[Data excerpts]
##########
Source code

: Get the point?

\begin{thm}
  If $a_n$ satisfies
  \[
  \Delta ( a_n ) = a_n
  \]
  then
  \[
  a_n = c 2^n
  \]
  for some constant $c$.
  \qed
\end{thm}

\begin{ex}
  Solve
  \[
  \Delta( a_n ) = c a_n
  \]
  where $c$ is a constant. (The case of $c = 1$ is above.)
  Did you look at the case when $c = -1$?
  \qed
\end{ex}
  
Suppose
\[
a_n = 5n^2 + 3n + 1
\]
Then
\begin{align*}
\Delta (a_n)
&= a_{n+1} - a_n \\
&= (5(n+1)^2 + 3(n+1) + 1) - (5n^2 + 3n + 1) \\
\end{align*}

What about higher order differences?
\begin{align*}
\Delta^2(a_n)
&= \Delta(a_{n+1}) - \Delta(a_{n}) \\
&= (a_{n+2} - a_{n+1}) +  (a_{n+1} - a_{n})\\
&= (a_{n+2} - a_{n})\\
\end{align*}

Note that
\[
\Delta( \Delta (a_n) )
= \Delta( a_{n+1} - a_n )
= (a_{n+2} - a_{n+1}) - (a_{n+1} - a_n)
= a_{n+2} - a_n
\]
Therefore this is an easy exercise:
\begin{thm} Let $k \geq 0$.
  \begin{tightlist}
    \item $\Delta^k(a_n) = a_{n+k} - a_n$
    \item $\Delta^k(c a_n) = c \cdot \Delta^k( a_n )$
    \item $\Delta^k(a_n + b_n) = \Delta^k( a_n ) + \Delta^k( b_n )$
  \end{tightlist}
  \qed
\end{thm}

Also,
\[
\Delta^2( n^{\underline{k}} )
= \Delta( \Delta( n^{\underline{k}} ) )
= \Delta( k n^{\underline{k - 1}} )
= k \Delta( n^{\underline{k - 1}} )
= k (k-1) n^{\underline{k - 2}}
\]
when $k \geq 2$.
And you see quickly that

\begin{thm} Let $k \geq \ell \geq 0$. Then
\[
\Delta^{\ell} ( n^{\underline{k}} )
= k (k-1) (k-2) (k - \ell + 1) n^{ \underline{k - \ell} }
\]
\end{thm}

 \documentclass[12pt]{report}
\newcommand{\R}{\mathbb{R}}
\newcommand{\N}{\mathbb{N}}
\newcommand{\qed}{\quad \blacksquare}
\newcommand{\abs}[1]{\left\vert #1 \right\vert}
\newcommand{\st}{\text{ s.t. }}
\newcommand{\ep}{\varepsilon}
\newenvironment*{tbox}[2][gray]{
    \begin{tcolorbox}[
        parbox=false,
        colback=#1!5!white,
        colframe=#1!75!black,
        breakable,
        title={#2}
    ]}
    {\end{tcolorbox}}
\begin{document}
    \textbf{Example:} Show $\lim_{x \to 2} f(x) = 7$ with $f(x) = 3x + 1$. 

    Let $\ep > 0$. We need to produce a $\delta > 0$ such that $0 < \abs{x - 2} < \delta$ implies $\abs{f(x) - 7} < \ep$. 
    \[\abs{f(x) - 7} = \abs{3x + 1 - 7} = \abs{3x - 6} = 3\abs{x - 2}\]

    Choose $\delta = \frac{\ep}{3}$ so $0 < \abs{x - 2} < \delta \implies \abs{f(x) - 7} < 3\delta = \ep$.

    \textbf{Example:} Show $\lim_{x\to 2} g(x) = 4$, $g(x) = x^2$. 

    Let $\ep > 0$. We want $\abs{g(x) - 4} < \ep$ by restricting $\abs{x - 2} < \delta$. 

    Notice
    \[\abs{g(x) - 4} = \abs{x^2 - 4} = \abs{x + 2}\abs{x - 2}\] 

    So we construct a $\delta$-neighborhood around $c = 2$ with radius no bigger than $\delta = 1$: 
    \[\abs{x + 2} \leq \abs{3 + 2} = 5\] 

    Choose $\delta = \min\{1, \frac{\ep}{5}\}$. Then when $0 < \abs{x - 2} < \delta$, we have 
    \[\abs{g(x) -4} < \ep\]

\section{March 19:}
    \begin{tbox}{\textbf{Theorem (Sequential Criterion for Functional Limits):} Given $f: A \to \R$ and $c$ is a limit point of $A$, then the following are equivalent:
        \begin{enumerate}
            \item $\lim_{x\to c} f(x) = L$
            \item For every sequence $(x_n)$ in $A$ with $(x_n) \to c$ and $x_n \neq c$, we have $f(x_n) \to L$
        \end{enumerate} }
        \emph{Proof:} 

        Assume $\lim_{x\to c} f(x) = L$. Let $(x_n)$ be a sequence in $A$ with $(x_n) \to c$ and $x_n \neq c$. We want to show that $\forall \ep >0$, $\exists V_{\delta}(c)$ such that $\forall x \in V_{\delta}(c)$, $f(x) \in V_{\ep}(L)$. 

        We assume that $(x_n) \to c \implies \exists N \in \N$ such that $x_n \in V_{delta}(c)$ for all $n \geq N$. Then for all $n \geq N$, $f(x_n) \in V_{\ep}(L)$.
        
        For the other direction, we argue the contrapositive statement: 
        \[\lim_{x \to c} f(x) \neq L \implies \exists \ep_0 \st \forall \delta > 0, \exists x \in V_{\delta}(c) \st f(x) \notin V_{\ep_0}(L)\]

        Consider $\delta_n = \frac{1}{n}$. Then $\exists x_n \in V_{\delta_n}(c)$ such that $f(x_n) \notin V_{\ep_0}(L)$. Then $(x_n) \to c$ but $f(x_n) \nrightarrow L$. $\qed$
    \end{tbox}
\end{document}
##########
### TASK DESCRIPTION
Please report, as a bare number, how many lines of the data contain the word "with".

### THE ANSWER
4